Em outra frente, o Irã enfrenta críticas públicas pela sua resposta ao conflito em curso em Gaza. As imagens provenientes de Gaza e o aumento acentuado do número de vítimas civis trouxeram a questão palestina de volta ao primeiro plano da opinião pública árabe. Pela primeira vez, o Irã é incapaz de capitalizar a raiva do povo árabe. O Hezbollah demonstrou uma restrição incomum, apesar de ter prometido durante muitos anos ajudar o povo palestino. Isto se tornou óbvio quando os líderes do Hamas afirmaram em diversas ocasiões que esperavam mais do Irã e dos seus aliados. Os ataques houthi no Mar Vermelho proporcionaram uma demonstração de salvação, mostrando que o Irã tem encontrado outras formas de apoiar seus aliados em Gaza. As capacidades de longo alcance dos Houthis são armas fornecidas pelo Irã e provavelmente continuarão a fluir. Este acordo serve tanto aos Houthis como aos iranianos.

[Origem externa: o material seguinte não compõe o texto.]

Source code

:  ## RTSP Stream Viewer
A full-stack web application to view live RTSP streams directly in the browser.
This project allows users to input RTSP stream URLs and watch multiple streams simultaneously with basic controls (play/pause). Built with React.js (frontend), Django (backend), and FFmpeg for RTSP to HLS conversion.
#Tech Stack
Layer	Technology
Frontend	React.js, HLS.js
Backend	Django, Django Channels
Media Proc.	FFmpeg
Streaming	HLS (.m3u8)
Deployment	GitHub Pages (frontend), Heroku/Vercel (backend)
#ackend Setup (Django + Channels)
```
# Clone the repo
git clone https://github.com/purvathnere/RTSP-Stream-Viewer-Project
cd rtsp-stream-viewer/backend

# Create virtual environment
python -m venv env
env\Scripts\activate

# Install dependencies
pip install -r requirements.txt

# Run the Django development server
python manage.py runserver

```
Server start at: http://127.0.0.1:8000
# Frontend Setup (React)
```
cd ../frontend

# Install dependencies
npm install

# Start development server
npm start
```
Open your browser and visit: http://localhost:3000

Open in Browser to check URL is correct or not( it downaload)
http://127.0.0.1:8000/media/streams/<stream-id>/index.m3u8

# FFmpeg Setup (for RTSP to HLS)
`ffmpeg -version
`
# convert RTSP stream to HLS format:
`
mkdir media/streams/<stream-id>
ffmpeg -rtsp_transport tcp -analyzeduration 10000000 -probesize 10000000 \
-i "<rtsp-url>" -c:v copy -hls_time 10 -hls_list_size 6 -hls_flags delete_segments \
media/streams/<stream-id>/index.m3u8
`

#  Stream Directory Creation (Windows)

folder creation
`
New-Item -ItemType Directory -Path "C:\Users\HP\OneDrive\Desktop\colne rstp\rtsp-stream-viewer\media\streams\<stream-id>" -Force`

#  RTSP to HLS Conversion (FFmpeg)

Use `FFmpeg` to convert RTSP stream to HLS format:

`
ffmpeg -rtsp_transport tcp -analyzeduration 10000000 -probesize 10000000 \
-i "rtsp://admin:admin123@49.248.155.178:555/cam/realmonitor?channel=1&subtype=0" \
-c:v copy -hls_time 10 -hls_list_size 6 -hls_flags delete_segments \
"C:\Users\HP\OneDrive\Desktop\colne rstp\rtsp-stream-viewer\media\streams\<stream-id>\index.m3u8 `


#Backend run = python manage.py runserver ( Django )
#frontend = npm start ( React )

A falha da comunidade internacional

É difícil ignorar o fato de que há apenas alguns anos, no final de 2018, a comunidade internacional – liderada pelo Reino Unido – exerceu pressão diplomática significativa sobre a Arábia Saudita, os Emirados Árabes Unidos (EAU) e o governo do Iêmen para travar uma operação militar que esteve muito perto de expulsar os Houthis da costa oeste do Iémen. O enviado da ONU (Organização das Nações Unidas) àquela altura, Martin Griffiths, alertou que uma tomada militar total da estratégica cidade portuária de Hodaidah pela coligação liderada pela Arábia Saudita e pelas suas forças aliadas do Iêmen causaria enormes perturbações nas operações humanitárias da ONU no norte do Iêmen. Como alternativa, intermediou o “Acordo de Estocolmo”, que estipulava que os Houthis e o governo iemenita conduziriam uma redistribuição ordenada de forças, com a ONU enviando monitores para supervisionar o processo.

O Reino Unido chegou ao ponto de introduzir uma resolução do Conselho de Segurança para reforçar o acordo mediado pela ONU. Os Houthis tomaram uma decisão tática de sinalizar a sua aprovação do acordo mediado pela ONU, ao mesmo tempo que atrasavam a implementação da sua parte do acordo. Apesar dos sinais claros de que os Houthis estavam fortalecendo suas posições em Hodaidah e em toda a costa oeste, o Reino Unido continuou a pressionar o governo iemenita para não lançar quaisquer ataques. O então secretário das Relações Exteriores do Reino Unido, Jeremy Hunt, voou para Aden para se encontrar com o governo iemenita e entregou o que explicou ser uma mensagem difícil, instando o Iêmen a suspender quaisquer planos militares contra a cidade portuária de Hodaidah.

Jeremy Hunt não continuou no cargo por muito tempo; ele renunciou após a nomeação de Boris Johnson como primeiro-ministro. No entanto, o impacto das suas manobras de política externa no Iêmen duraria vários anos. Os Houthis continuaram a se entrincheirar na costa oeste e a receber armas do Irã. Os ganhos financeiros que os Houthis obtiveram através de Hodaidah não os encorajaram a mudar a sua abordagem militante.

Em suma, a política de apaziguamento e contenção saiu pela culatra. Tendo aumentado a sua força, os Houthis estão agora usando a costa oeste como plataforma de lançamento para atacar navios comerciais que passam pelo Mar Vermelho.